In [1]:
# Feature Extraction is the process to combine two three or more features to one features such that it preserves the 
# quality of all the features in 1 and nothing or less information is lost

# ex: 
# df['BMI'] = df['weight'] / df['height'] ** 2
# df.drop(['weight','height'],axis =1)

# PCA

##  Manual feature extraction I

In [None]:
"""You want to compare prices for specific products between stores. 
The features in the pre-loaded dataset sales_df are: storeID, product, quantity and revenue. 
The quantity and revenue features tell you 
how many items of a particular product were sold in a store and what the total revenue was.

Calculate the product price from the quantity sold and total revenue.
Drop the quantity and revenue features from the dataset.

"""

# Calculate the price from the quantity sold and revenue
sales_df['price'] = sales_df['revenue'] / sales_df['quantity'] 

# Drop the quantity and revenue features
reduced_df = sales_df.drop(['quantity','revenue'], axis=1)

print(reduced_df.head())

## Manual feature extraction II

In [None]:
"""

You're working on a variant of the ANSUR dataset, height_df, where a person's height was measured 3 times. 
Add a feature with the mean height to the dataset and then drop the 3 original features.

"""
# Calculate the mean height
height_df['height'] = height_df[["height_1","height_2","height_3"]].mean(axis=1)

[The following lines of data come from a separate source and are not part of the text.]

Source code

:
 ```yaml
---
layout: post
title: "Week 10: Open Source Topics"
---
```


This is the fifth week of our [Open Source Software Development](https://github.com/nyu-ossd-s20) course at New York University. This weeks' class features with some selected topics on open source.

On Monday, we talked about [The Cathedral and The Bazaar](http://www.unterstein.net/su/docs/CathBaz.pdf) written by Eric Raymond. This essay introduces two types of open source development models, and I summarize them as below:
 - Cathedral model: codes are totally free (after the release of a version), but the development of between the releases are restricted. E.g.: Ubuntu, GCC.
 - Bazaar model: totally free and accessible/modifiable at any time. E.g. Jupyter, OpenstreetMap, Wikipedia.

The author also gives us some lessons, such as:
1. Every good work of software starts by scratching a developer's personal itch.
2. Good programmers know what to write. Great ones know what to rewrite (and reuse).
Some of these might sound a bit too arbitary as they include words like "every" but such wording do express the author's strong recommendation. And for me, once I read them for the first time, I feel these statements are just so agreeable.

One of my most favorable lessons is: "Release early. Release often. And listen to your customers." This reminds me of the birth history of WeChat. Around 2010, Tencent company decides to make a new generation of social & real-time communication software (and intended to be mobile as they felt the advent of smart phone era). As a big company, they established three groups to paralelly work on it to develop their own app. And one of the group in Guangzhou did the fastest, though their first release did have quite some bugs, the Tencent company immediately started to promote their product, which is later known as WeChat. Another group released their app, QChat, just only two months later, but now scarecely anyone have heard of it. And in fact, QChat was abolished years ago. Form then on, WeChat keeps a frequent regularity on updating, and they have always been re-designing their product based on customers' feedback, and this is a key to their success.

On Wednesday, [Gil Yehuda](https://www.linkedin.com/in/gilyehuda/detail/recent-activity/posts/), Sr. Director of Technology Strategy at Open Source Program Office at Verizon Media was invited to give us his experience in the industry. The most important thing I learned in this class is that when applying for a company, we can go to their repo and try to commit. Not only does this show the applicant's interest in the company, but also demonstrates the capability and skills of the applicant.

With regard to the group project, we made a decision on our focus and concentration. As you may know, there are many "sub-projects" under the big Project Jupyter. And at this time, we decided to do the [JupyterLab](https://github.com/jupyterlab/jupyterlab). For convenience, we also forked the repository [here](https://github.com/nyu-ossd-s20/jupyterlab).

# Drop the 3 original height features
reduced_df = height_df.drop(['height_1','height_2','height_3'], axis=1)

print(reduced_df.head())


In [None]:
from sklearn.decomposition import PCA
pca = PCA()
pca.fit(std_df)
print(pca.explained_variance_ratio_)

# can also use numpy cumsum() to verify cummulative sum



In [None]:
# Create a pairplot to inspect ansur_df
sns.pairplot(ansur_df)

plt.show()

from sklearn.preprocessing import StandardScaler
from sklearn.decomposition import PCA

# Create the scaler
scaler = StandardScaler()
ansur_std = scaler.fit_transform(ansur_df)

# Create the PCA instance and fit and transform the data with pca
pca = PCA()
pc = pca.fit_transform(ansur_std)
pc_df = pd.DataFrame(pc, columns=['PC 1', 'PC 2', 'PC 3', 'PC 4'])

# Create a pairplot of the principal component dataframe
sns.pairplot(pc_df)
plt.show()

In [None]:
# PCA on a larger dataset

In [None]:
from sklearn.preprocessing import StandardScaler
from sklearn.decomposition import PCA

# Scale the data
scaler = StandardScaler()
ansur_std = scaler.fit_transform(ansur_df)

# Apply PCA
pca = PCA()
pca.fit(ansur_std)

# Inspect the explained variance ratio per component
print(pca.explained_variance_ratio_)

# Print the cumulative sum of the explained variance ratio
print(pca.explained_variance_ratio_.cumsum())

print(pca.components_)

In [None]:
# Pipeline




# Build the pipeline
pipe = Pipeline([('scaler', StandardScaler()),
        		 ('reducer', PCA(n_components=2))])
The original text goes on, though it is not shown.